The first important theorem we need to know is the \(p\)-adic Weierstrass preparation theorem, [ .

Theorem 4.8

Let \(c\) be a positive real number and \(f (x) = \sum a_n x^n\) be a power series with coefficients in \(K\) such that \( \lvert a_n \rvert c^n \to 0\) as \(n \to \infty \). Let \(N\) be the number defined by the conditions

\[ \lvert a_N \rvert c^N = \max \lvert a_n \rvert c^n = \| f(x)\| _c \quad \text{and} \quad \lvert a_n \rvert c^n {\lt} \lvert a_N \rvert c^N \text{ for all } n {\gt} N. \]

Then there exist a polynomial

\[ g(x) = b_0 + b_1x + \cdots + b_N x^N \]

of degree \(N\) and with coefficients in \(K\), and a power series

\[ h(x) = 1 + d_1 x + d_2 x^2 + \cdots \]

with coefficients in \(K\), satisfying:

\(f(x) = g(x) h(x)\);
\(\lvert b_N \rvert c^N = \max \lvert b_n \rvert c^n\), that is \(\| g (x) \| _c = \lvert b_N \rvert c^N\);
\(h(x) \in \mathcal{A}_c\), that is it is a restricted power series over \(K\) for parameter \(c\);
\(\lvert d_n \rvert c^n {\lt} 1\) for all \(n \geq 1\), so that \(\| h(x) - 1 \| _c {\lt} 1\); and
\(\| f(x) - g(x) \| _c {\lt} \| f(x)\| _c.\)

In particular, \(h(x)\) has no zeroes in \(\overline{B}(0,c)\).

To prove this we will need to give a string of lemmas that will all come together.

We begin by showing that the Tate algebra with parameter \(c\) is complete with respect to the Gauss norm of parameter \(c\), [ .

Lemma 4.9

\(\mathcal{A}_c\) is complete with respect to the Gauss norm \(\| \cdot \| _c\).

Proof ▶

We need to show a Cauchy sequence in \(\mathcal{A}_c\) converges with respect to the norm \(\| \cdot \| _c\). Therefore, consider a sequence of power series

\[ f_i(x) = a_{i,0} + a_{i,1}x + a_{i,2}x^2 + \cdots . \]

Saying this sequence is Cauchy means

\[ \forall \; \varepsilon {\gt}0, \; \exists \; M \text{ such that } \forall \; i,j {\gt} M \text{ we have } \| f_i (x) - f_j (x) \| _c {\lt} \varepsilon . \]

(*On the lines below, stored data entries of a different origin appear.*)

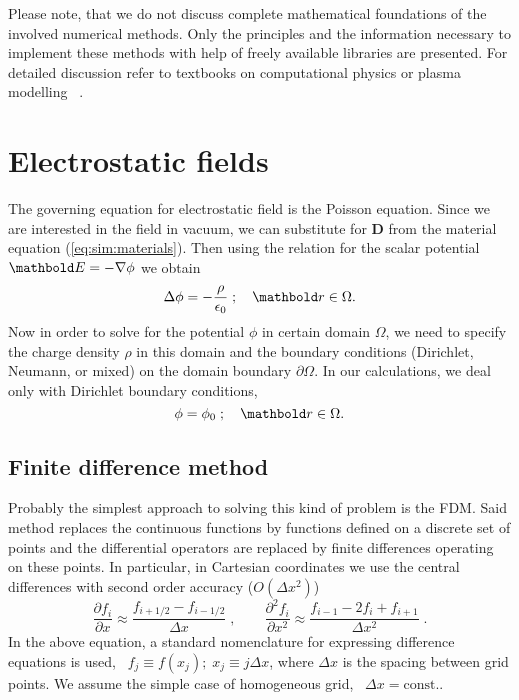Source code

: Please note, that we do not discuss complete mathematical foundations of the involved numerical methods. Only the principles and the 
information necessary to implement these methods with help of
freely available libraries are presented. For detailed discussion refer to textbooks on
computational physics or plasma modelling \eg\ \cite{fenicsbook,bossavit1998,birdsall1991,hockney1988}.


\section{Electrostatic fields}

The governing equation for electrostatic field is the Poisson
equation. Since we are interested in the field in vacuum, we can substitute
for $\mathbold{D}$ from the material equation (\ref{eq:sim:materials}). Then using the relation for the scalar potential $\mb E = -\nabla \phi$ we obtain
\begin{equation}
\Delta\phi=-\frac{\rho}{\epsilon_{0}}\;;\quad \mb r\in\Omega\text{.}
\end{equation}
Now in order to solve for the potential $\phi$ in certain domain $\Omega$, we need to specify the
charge density $\rho$ in this domain and the boundary conditions (Dirichlet, Neumann, or mixed)
on the domain boundary $\partial\Omega$. In our calculations, we deal only with Dirichlet boundary
conditions, \ie
\begin{equation}
\phi=\phi_{0}\;;\quad \mb r\in\Omega\text{.}
\end{equation}

\subsection{Finite difference method}
Probably the simplest approach to solving this kind of problem is the \ac{FDM}.
Said method replaces the continuous functions by functions defined on a discrete set of points and
the differential operators are replaced by finite differences operating on these points.
In particular, in Cartesian coordinates we use the central differences with second order accuracy 
($O(\Delta x^2)$)
\begin{equation}
\frac{\partial f_i}{\partial x} \approx \frac{f_{i+1/2} - f_{i-1/2}}{\Delta x}\;,\qquad
\frac{\partial^2 f_i}{\partial x^2} \approx \frac{f_{i-1} - 2f_i + f_{i+1}}{\Delta x^2}\;.
\end{equation}
In the above equation, a standard nomenclature for expressing difference equations is used, \ie\ 
$f_j \equiv f(x_j);\; x_j \equiv j\Delta x$, where $\Delta x$ is the spacing between grid points.
We assume the simple case of homogeneous grid, \ie\ $\Delta x = \text{const.}$.

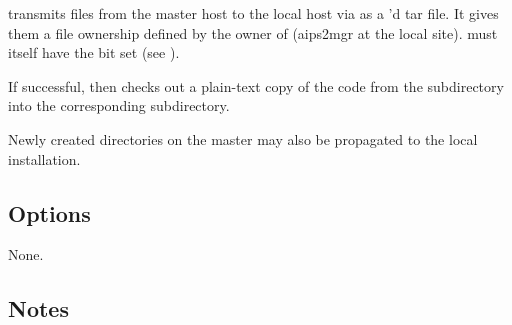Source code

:  transmits files from the master host to the local host via
 as a 'd tar file.  It gives them a file ownership
defined by the owner of  (aips2mgr at the local site).  
must itself have the  bit set (see ).
 
If successful,  then checks out a plain-text copy of the code from the
 subdirectory into the corresponding 
subdirectory.
 
Newly created directories on the master may also be propagated to the local
installation.
 
\subsection*{Options}
 
None.

\subsection*{Notes}
 
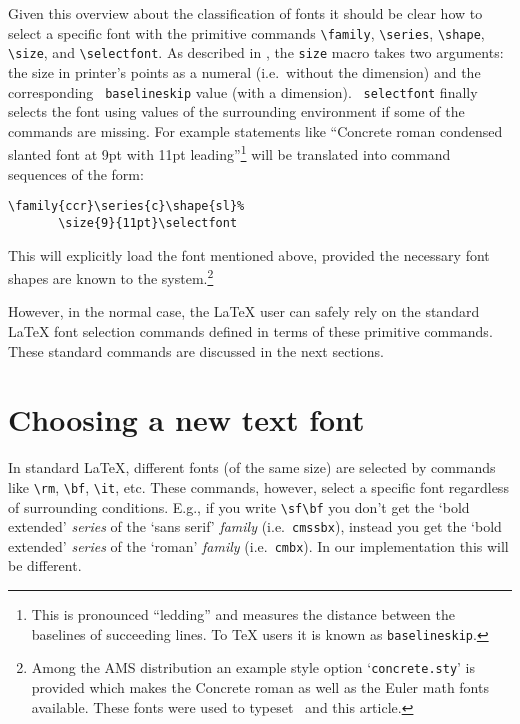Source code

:  Given this overview about the classification of fonts it should be
 clear how to select a specific font with the primitive commands
 \verb+\family+, \verb+\series+, \verb+\shape+, \verb+\size+, and
 \verb+\selectfont+.  As described in \cite{basic}, the
 {\tt\bslash size} macro takes two arguments: the size
 in printer's points as a numeral (i.e.~without the
 dimension) and the corresponding {\tt\bslash
 baselineskip} value (with a dimension).  {\tt\bslash
 selectfont} finally selects the font using values of
 the surrounding environment if some of the commands
 are missing.
 For example statements like ``Concrete roman condensed
 slanted font at 9pt with 11pt leading''\footnote{This
 is pronounced ``ledding'' and measures the distance
 between the baselines of succeeding lines. To \TeX{}
 users it is known as {\tt\bslash baselineskip}.} will
 be translated into   command sequences of the form:
\begin{verbatim}
\family{ccr}\series{c}\shape{sl}%
       \size{9}{11pt}\selectfont
\end{verbatim}
 This will explicitly load the font mentioned above,
 provided the necessary font shapes are known to the
 system.\footnote{Among the AMS distribution an example
 style option `{\tt concrete.sty}' is provided which
 makes the Concrete roman as well as the Euler math
 fonts available. These fonts were used to
 typeset~\cite{ConcreteMath}
 and this article.}
 
 
 However, in the normal case, the \LaTeX{} user can safely rely on the
 standard \LaTeX{} font selection commands defined in terms
 of these primitive commands. These standard commands are discussed
 in the next sections.
 
 
 \section{Choosing a new text font}
 
 In standard \LaTeX{}, different fonts (of the same size) are selected
 by commands like \verb+\rm+, \verb+\bf+, \verb+\it+, etc.  These
 commands, however, select a specific font regardless of surrounding
 conditions.  E.g., if you write \verb+\sf\bf+ you don't get the `bold
 extended' {\em series\/} of the `sans serif' {\em family\/} (i.e.\
 {\tt cmssbx}), instead you get the `bold extended' {\em series\/} of
 the `roman' {\em family\/} (i.e.\ {\tt cmbx}).  In our
 implementation this will be different.
 

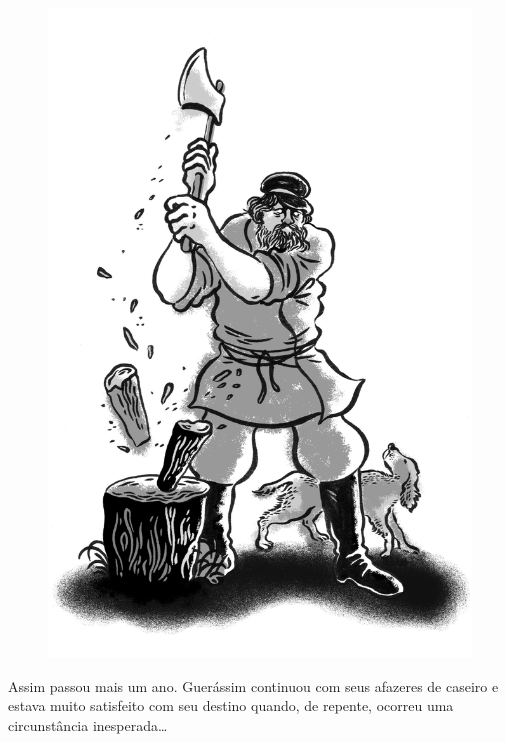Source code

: \begin{figure}%
\vspace*{-1.8cm}
\hspace*{-1.8cm}\includegraphics{./imgs/cena3.jpg}
\end{figure}

Assim passou mais um ano. Guerássim continuou com seus afazeres de
caseiro e estava muito satisfeito com seu destino quando, de repente,
ocorreu uma circunstância inesperada\ldots{}

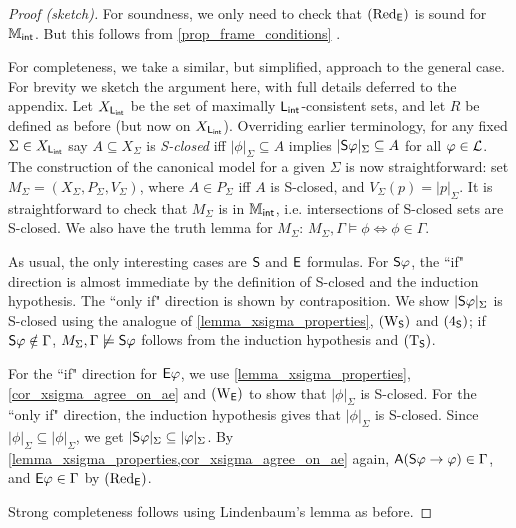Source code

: \begin{proof}[Proof (sketch)]

    For soundness, we only need to check that $\redE$ is sound for $\Mint$. But
    this follows from \cref{prop_frame_conditions}
    .

    For completeness, we take a similar, but simplified, approach to the
    general case. For brevity we sketch the argument here, with full details
    deferred to the appendix.
    Let $X_{\sLint}$ be the set of maximally $\sLint$-consistent
    sets, and let $R$ be defined as before (but now on $X_{\sLint}$).
    Overriding earlier terminology, for any fixed $\Sigma \in X_{\sLint}$ say
    $A \subseteq X_\Sigma$ is \emph{S-closed} iff $|\phi|_\Sigma \subseteq A$
    implies $|\S\phi|_\Sigma \subseteq A$ for all $\phi \in \cL$.
    The construction of the canonical model for a given $\Sigma$ is now
    straightforward: set $M_\Sigma = (X_\Sigma, P_\Sigma, V_\Sigma)$, where $A
    \in P_\Sigma$ iff $A$ is S-closed, and $V_\Sigma(p) = |p|_\Sigma$.
    It is straightforward to check that $M_\Sigma$ is in $\Mint$, i.e.
    intersections of S-closed sets are S-closed. We also have the truth lemma
    for $M_\Sigma$: $M_\Sigma, \Gamma \models \phi \iff \phi \in \Gamma$.

    As usual, the only interesting cases are $\S$ and $\E$ formulas. For
    $\S\phi$, the ``if" direction is almost immediate by the definition of
    S-closed and the induction hypothesis. The ``only if" direction is shown by
    contraposition. We show $|\S\phi|_\Sigma$ is S-closed using the analogue of
    \cref{lemma_xsigma_properties}, $\weakeningS$ and $\foursoundness$; if
    $\S\phi \notin \Gamma$, $M_\Sigma, \Gamma \not\models \S\phi$ follows from
    the induction hypothesis and $\Tsoundness$.

    For the ``if" direction for $\E\phi$, we use
    \cref{lemma_xsigma_properties}, \cref{cor_xsigma_agree_on_ae} and
    $\weakeningE$ to show that $|\phi|_\Sigma$ is S-closed. For the ``only if"
    direction, the induction hypothesis gives that $|\phi|_\Sigma$ is S-closed.
    Since $|\phi|_\Sigma \subseteq |\phi|_\Sigma$, we get $|\S\phi|_\Sigma
    \subseteq |\phi|_\Sigma$. By
    \cref{lemma_xsigma_properties,cor_xsigma_agree_on_ae} again, $\A(\S\phi
    \limplies \phi) \in \Gamma$, and $\E\phi \in \Gamma$ by $\redE$.

    Strong completeness follows using Lindenbaum's lemma as before.

\end{proof}

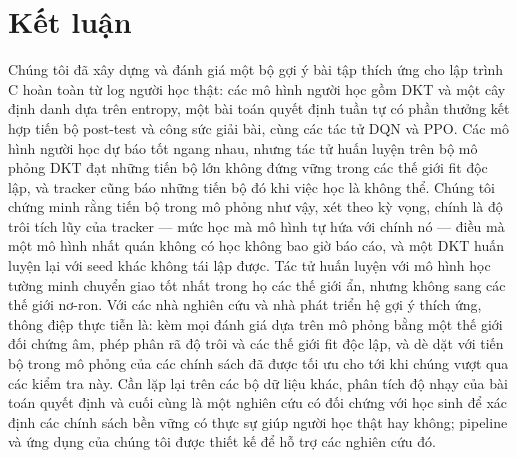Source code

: \section{Kết luận}\label{sec:conclusion}

Chúng tôi đã xây dựng và đánh giá một bộ gợi ý bài tập thích ứng cho lập trình C hoàn toàn từ log người học thật: các mô hình người học gồm DKT và một cây định danh dựa trên entropy, một bài toán quyết định tuần tự có phần thưởng kết hợp tiến bộ post-test và công sức giải bài, cùng các tác tử DQN và PPO. Các mô hình người học dự báo tốt ngang nhau, nhưng tác tử huấn luyện trên bộ mô phỏng DKT đạt những tiến bộ lớn không đứng vững trong các thế giới fit độc lập, và tracker cũng báo những tiến bộ đó khi việc học là không thể. Chúng tôi chứng minh rằng tiến bộ trong mô phỏng như vậy, xét theo kỳ vọng, chính là độ trôi tích lũy của tracker — mức học mà mô hình tự hứa với chính nó — điều mà một mô hình nhất quán không có học không bao giờ báo cáo, và một DKT huấn luyện lại với seed khác không tái lập được. Tác tử huấn luyện với mô hình học tường minh chuyển giao tốt nhất trong họ các thế giới ẩn, nhưng không sang các thế giới nơ-ron. Với các nhà nghiên cứu và nhà phát triển hệ gợi ý thích ứng, thông điệp thực tiễn là: kèm mọi đánh giá dựa trên mô phỏng bằng một thế giới đối chứng âm, phép phân rã độ trôi và các thế giới fit độc lập, và dè dặt với tiến bộ trong mô phỏng của các chính sách đã được tối ưu cho tới khi chúng vượt qua các kiểm tra này. Cần lặp lại trên các bộ dữ liệu khác, phân tích độ nhạy của bài toán quyết định và cuối cùng là một nghiên cứu có đối chứng với học sinh để xác định các chính sách bền vững có thực sự giúp người học thật hay không; pipeline và ứng dụng của chúng tôi được thiết kế để hỗ trợ các nghiên cứu đó.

Using the definition of the Gauss norm, this means that

\[ \max _{n} |a_{i,n}-a_{j,n} | c^n {\lt} \varepsilon \quad \forall \; i,j {\gt} M, \]

and certainly,

\[ |a_{i,n} - a_{j,n}| {\lt} \varepsilon c^{-n} \]

for each \(n\) whenever \(i,j {\gt} M.\) That is each of the sequences \((a_{i,n})_{i \in \mathbb {N}}\) forms a Cauchy sequence. Since \(K\) is complete, this means they are convergent. Now consider

\[ g(x) = a_0 + a_1 x + a_2 x^2 + \cdots \]

where \(a_n = \lim _{i \to \infty } a_{i,n}\). We want to show this is the limit of the \(f_n\) and is also in \(\mathcal{A}_c\).

For the first part, we know that if \(i,j {\gt} M\) we have

\[ |a_{i,n} - a_{j,n} | c^n {\lt} \varepsilon \]

and letting \(j \to \infty \) it follows that if \(i {\gt} M\)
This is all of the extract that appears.